Michael Matteson on the Hawthorne Effect and Empowerment Evaluation

I’m Michael Matteson and I’m pursuing a graduate degree at the University of Wollongong (Australia).

Lessons Learned – What’s the Hawthorne effect? Why would it matter in Empowerment Evaluation? Most people will remember hearing of the “Hawthorne effect “based on a major study of organizational and environmental effects on productivity which gave confusing and contradictory results over a long period. Commentators suggested that any effects of the experiments were a result, not of the researcher’s manipulation of variables, but of staff feeling important because they were being observed. Stephen Draper gives a definition of the Hawthorne effect that I find useful:

An experimental effect in the direction expected but not for the reason expected; i.e. a significant positive effect that turns out to have no causal basis in the theoretical motivation for the intervention, but is apparently due to the effect on the participants of knowing themselves to be studied in conjunction with the outcomes measured (Draper, 2009).

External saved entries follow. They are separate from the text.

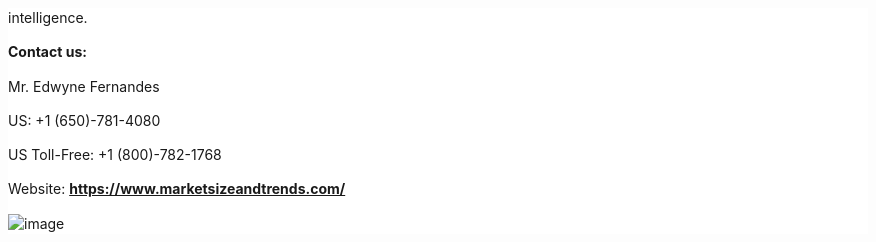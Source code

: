 intelligence.</p><p><strong>Contact us:</strong></p><p>Mr. Edwyne Fernandes</p><p>US: +1 (650)-781-4080</p><p>US Toll-Free: +1 (800)-782-1768</p><p>Website: <strong><a href="https://www.marketsizeandtrends.com/">https://www.marketsizeandtrends.com/</a></strong></p>
![image](https://github.com/user-attachments/assets/9d83c5cf-9f23-4f3a-950a-8581b1a63da5)
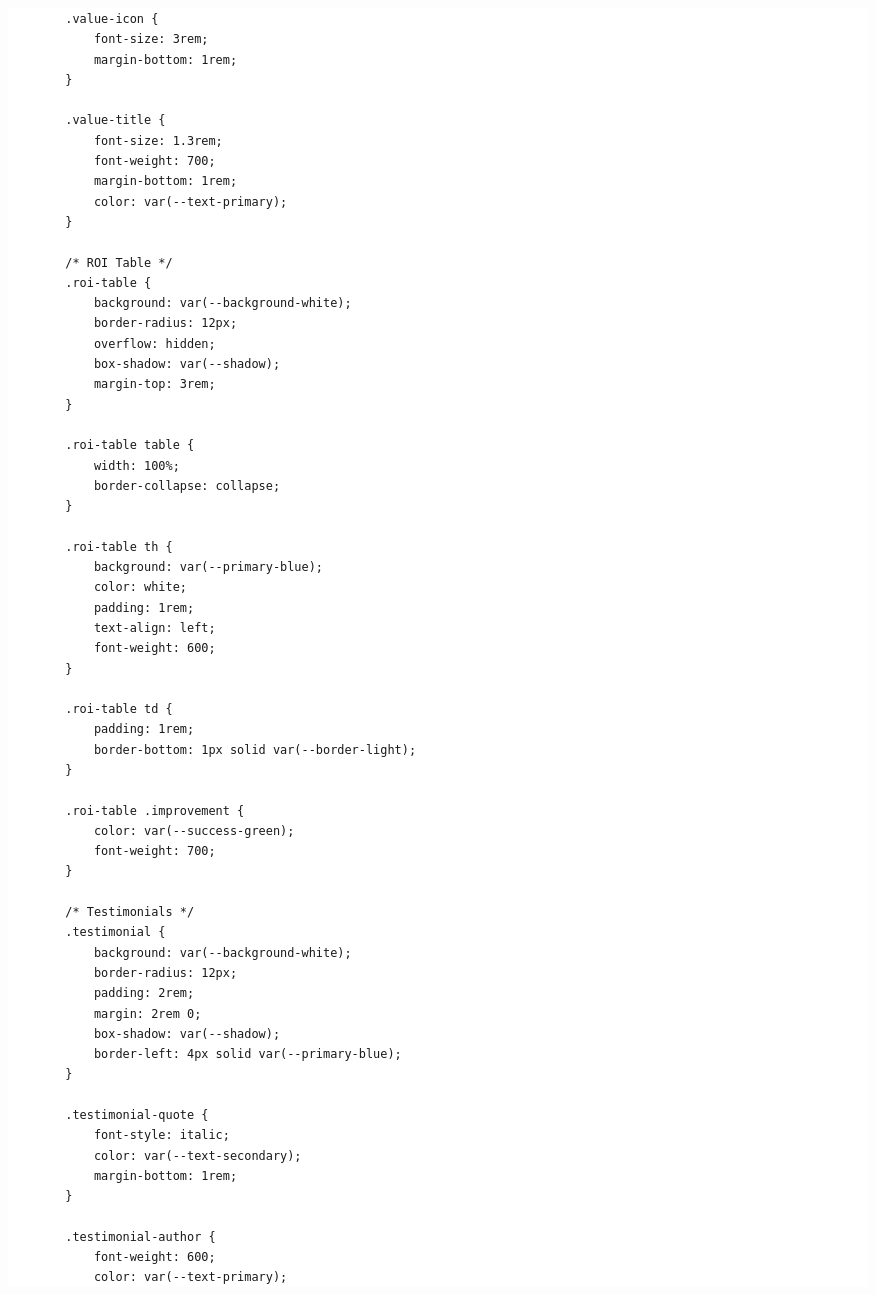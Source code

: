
 ```html
        .value-icon {
            font-size: 3rem;
            margin-bottom: 1rem;
        }

        .value-title {
            font-size: 1.3rem;
            font-weight: 700;
            margin-bottom: 1rem;
            color: var(--text-primary);
        }

        /* ROI Table */
        .roi-table {
            background: var(--background-white);
            border-radius: 12px;
            overflow: hidden;
            box-shadow: var(--shadow);
            margin-top: 3rem;
        }

        .roi-table table {
            width: 100%;
            border-collapse: collapse;
        }

        .roi-table th {
            background: var(--primary-blue);
            color: white;
            padding: 1rem;
            text-align: left;
            font-weight: 600;
        }

        .roi-table td {
            padding: 1rem;
            border-bottom: 1px solid var(--border-light);
        }

        .roi-table .improvement {
            color: var(--success-green);
            font-weight: 700;
        }

        /* Testimonials */
        .testimonial {
            background: var(--background-white);
            border-radius: 12px;
            padding: 2rem;
            margin: 2rem 0;
            box-shadow: var(--shadow);
            border-left: 4px solid var(--primary-blue);
        }

        .testimonial-quote {
            font-style: italic;
            color: var(--text-secondary);
            margin-bottom: 1rem;
        }

        .testimonial-author {
            font-weight: 600;
            color: var(--text-primary);
```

Looking at this in terms of Empowerment Evaluation, I’ve come to feel that the evaluation team’s experience of the evaluator is a major part of their experience of the evaluation. This makes it a legitimate part of the process use of the evaluation, which is the mechanism expected to enable the empowerment result.

If so, it’s important to clarify what the effect is in each situation. This will depend on what the evaluator is doing, including the atmosphere they’re providing, and the extent to which the evaluator’s involvement is part of the positive reinforcement that team members’ experience, along with their own decision-making, in the course of the evaluation.

The Hawthorne effect can be expected to modify results outside of the conscious parameters of the investigation unless consciously allowed for. In the case of data gathering, I have decided to combine observation of classes run by staff who were part of the evaluation team with observation of classes that weren’t, hoping that any Hawthorne effect in the result-gathering will be canceled out by a parallel Hawthorne effect in my observation of the non-participants.

Hot Tip: Impression management, common in focus groups, and based on Irving Goffman’s work, may be relevant here.

Resource: Draper’s article explains the issues involved and the many uses of the Hawthorne experiment’s continuing legacy. Draper, S.W. (2009, Dec 23) The Hawthorne, Pygmalion, Placebo and other effects of expectation: some notes

Lessons Learned: While the most common explanation of the Hawthorne experience is some kind of “people felt important” effect, Paul Blumberg’s 1969 Industrial Democracy: The Sociology of Participation (Schocken) already argued, based on the original research, that the most likely factor was the level of the participants’ involvement in decision-making. This aspect has been consistently ignored.